─── GIVEN INFORMATION ───

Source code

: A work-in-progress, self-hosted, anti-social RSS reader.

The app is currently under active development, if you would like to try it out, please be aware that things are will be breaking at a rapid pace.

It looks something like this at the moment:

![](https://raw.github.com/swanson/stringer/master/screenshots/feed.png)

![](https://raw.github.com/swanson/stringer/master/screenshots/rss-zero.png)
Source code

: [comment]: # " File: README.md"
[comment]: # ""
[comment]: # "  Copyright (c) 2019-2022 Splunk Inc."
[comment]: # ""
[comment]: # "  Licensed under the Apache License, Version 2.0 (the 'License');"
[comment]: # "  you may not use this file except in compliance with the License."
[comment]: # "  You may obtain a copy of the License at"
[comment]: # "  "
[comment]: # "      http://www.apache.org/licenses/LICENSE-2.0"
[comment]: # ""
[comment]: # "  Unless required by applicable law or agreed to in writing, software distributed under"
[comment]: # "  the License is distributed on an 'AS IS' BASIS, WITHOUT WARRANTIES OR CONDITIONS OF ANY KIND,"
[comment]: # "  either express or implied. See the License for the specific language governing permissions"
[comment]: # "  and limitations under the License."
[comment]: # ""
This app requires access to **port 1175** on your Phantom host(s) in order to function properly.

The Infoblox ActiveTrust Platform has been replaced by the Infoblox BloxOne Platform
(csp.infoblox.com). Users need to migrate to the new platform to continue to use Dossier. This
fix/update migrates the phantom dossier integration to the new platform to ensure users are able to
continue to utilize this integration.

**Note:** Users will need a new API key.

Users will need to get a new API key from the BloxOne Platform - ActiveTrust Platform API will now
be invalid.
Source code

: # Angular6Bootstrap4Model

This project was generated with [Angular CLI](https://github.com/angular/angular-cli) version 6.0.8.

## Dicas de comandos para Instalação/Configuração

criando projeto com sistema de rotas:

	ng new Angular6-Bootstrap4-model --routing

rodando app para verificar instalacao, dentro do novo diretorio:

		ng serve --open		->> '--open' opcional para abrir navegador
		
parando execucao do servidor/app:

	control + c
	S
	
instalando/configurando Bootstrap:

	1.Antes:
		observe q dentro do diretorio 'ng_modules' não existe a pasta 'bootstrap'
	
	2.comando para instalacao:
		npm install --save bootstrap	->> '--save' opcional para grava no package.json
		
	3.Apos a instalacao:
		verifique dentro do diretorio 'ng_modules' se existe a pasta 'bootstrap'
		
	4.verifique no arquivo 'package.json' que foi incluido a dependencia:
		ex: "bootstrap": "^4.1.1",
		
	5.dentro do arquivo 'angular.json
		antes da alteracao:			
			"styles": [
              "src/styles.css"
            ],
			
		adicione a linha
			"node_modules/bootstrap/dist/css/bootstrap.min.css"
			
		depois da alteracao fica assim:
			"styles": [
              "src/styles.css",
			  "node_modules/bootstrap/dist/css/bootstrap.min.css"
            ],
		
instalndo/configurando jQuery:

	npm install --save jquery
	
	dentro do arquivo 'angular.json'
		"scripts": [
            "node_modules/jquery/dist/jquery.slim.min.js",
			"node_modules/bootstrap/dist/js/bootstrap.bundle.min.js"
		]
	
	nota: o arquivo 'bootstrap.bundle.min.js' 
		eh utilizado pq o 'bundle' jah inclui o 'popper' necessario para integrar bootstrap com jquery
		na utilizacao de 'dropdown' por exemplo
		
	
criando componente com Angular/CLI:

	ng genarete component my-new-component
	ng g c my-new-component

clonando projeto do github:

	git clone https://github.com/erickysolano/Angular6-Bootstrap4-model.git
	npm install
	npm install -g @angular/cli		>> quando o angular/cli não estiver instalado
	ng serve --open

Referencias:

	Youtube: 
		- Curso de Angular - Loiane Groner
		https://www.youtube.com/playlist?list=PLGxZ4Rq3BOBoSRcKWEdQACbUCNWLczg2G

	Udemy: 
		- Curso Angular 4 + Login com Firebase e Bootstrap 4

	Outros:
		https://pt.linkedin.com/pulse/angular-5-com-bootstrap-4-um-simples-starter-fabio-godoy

───

▸ WORK INSTRUCTIONS
Pull out every line above that holds the word "distributed".

▸ OUTPUT FOR THIS TASK
[comment]: # "  Unless required by applicable law or agreed to in writing, software distributed under"
[comment]: # "  the License is distributed on an 'AS IS' BASIS, WITHOUT WARRANTIES OR CONDITIONS OF ANY KIND,"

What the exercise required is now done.